Übersetzungen und Letteratour

19
Ok
Butter bei die Fische
19.10.2024 00:03

Hannes hatte von Kindesbeinen an, und er war immer noch nicht besonders viel länger als seine Beine, ständig irgendwelche Redensarten um die Ohren gehauen bekommen, so dass er nicht mehr wirklich so ganz frisch im Kopf war, bevor er überhaupt groß wurde. „Reden ist Silber, Schweigen ist Gold, was du nicht willst, dass man dir tu, das füg auch keinem andern zu, ehrlich währt am längsten, keine Panik auf der Titanic, reich mir die Pfote, Kojote, Irrtum sprach der Igel und stieg von der Scheuerbürste, Klappe zu, Affe tot“ usw. Das war sein Sprachschatz, ob nun kindgemäß oder nicht.

Manches hatte er nie so richtig verstanden, wie z.B. wieso man Butter bei die Fische tat, um Tacheles zu reden, was auch immer das jetzt schon wieder war, und warum bei und nicht auf, und warum man anständigerweise sich nicht auskotzte, sondern Klartext vorzog. Für ihn war das alles unterschiedslos Jacke wie Hose, Ahoi Herr Matrose.

Manchmal schmunzelte man heftig über ihn, wenn er solche Sachen sagte, manchmal sah man im Restaurant auch die Eltern vom Nebentisch aus mitleidig an, die sich den ganzen Tag solchen hanebüchenen Unsinn anhören mussten, ohne zu ahnen, dass dies ja genau das war, was ihm geschah, dem Kleinen-Mann-Was-Nun. So wurde er nämlich gerufen. Das war sein altes Ego im Gegensatz zu seinen jungen Jahren.

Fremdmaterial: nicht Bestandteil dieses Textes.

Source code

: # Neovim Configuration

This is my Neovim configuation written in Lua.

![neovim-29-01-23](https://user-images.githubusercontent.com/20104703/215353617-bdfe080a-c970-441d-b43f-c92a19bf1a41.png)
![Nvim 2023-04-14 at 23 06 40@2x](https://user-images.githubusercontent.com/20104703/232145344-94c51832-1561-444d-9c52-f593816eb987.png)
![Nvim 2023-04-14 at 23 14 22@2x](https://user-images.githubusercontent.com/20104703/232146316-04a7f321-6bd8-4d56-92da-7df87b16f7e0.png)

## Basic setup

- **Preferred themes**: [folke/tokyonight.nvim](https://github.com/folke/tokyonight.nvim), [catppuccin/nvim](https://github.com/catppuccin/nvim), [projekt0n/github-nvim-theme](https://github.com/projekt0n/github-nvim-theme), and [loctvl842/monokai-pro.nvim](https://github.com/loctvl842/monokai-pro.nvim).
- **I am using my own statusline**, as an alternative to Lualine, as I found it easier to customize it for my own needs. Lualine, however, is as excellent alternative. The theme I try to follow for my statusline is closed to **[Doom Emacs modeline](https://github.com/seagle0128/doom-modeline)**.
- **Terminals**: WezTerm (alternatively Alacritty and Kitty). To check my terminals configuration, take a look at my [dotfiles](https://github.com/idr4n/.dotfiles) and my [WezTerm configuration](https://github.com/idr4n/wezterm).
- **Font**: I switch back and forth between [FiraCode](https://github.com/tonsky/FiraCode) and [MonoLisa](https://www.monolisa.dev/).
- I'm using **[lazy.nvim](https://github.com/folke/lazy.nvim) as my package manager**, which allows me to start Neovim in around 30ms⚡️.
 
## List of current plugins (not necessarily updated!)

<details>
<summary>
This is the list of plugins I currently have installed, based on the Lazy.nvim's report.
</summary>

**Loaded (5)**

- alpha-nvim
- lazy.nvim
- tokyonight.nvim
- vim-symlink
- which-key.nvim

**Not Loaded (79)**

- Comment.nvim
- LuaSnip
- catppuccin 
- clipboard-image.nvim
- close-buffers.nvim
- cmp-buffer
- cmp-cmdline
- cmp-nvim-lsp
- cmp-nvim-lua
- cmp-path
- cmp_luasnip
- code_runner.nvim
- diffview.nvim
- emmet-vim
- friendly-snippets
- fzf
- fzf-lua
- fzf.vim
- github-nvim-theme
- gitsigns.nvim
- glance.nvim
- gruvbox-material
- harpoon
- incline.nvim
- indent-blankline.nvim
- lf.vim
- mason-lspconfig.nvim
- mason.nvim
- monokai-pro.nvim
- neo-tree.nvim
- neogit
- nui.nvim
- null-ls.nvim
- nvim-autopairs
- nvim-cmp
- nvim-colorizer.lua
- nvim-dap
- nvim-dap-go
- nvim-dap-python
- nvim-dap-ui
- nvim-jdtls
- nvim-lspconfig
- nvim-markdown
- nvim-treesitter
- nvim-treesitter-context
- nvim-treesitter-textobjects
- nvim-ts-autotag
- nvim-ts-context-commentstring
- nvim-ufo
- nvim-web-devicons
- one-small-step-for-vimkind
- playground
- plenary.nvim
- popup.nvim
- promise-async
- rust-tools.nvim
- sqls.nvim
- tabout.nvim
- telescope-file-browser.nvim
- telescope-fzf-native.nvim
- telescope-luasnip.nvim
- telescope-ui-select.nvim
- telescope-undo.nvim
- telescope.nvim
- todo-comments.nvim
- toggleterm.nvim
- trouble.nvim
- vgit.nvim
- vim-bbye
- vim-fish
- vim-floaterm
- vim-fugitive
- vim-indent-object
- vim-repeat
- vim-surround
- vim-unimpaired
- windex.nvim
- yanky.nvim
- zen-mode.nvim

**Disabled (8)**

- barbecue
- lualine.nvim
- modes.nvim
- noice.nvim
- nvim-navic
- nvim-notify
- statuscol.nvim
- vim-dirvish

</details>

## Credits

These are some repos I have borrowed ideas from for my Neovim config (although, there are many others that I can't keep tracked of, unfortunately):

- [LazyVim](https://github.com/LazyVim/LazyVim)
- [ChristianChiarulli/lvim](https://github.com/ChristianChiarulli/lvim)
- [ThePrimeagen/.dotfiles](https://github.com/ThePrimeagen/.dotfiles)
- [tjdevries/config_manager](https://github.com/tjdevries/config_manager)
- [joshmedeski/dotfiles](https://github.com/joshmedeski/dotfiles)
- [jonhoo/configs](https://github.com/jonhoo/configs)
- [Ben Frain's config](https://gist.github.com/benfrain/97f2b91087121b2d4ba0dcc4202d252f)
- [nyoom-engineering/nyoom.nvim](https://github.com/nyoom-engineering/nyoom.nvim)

Und so kam es, dass er halt, weil er nicht genau wusste, warum die Fische so gerne Butter hatten, mal ein paar Experimente mit denen machte, als er zu Besuch bei Tante Frieda war, die selber keine Kinder hatte. Da stibitzte er die schön mit dem Rillenmesser gelockten Butterflocken vom Frühstückstisch und warf sie in den winzigen Tümpel hinter dem Haus, in der stillen, aber heißen Hoffnung, dass dann irgendetwas ganz Grandioses passieren würde. Vielleicht dass der Butt hervortauchen würde und ihm einen Palast verspräche, den dann seine Fru, die Ilsebill, nicht so wollen würde, wie er ihn haben wollte. Jedenfalls hatte er in seinem Märchen- und Fabelbuch über so etwas gelesen, und da er ja keine eigene Fru hatte, konnte ihm nichts passieren.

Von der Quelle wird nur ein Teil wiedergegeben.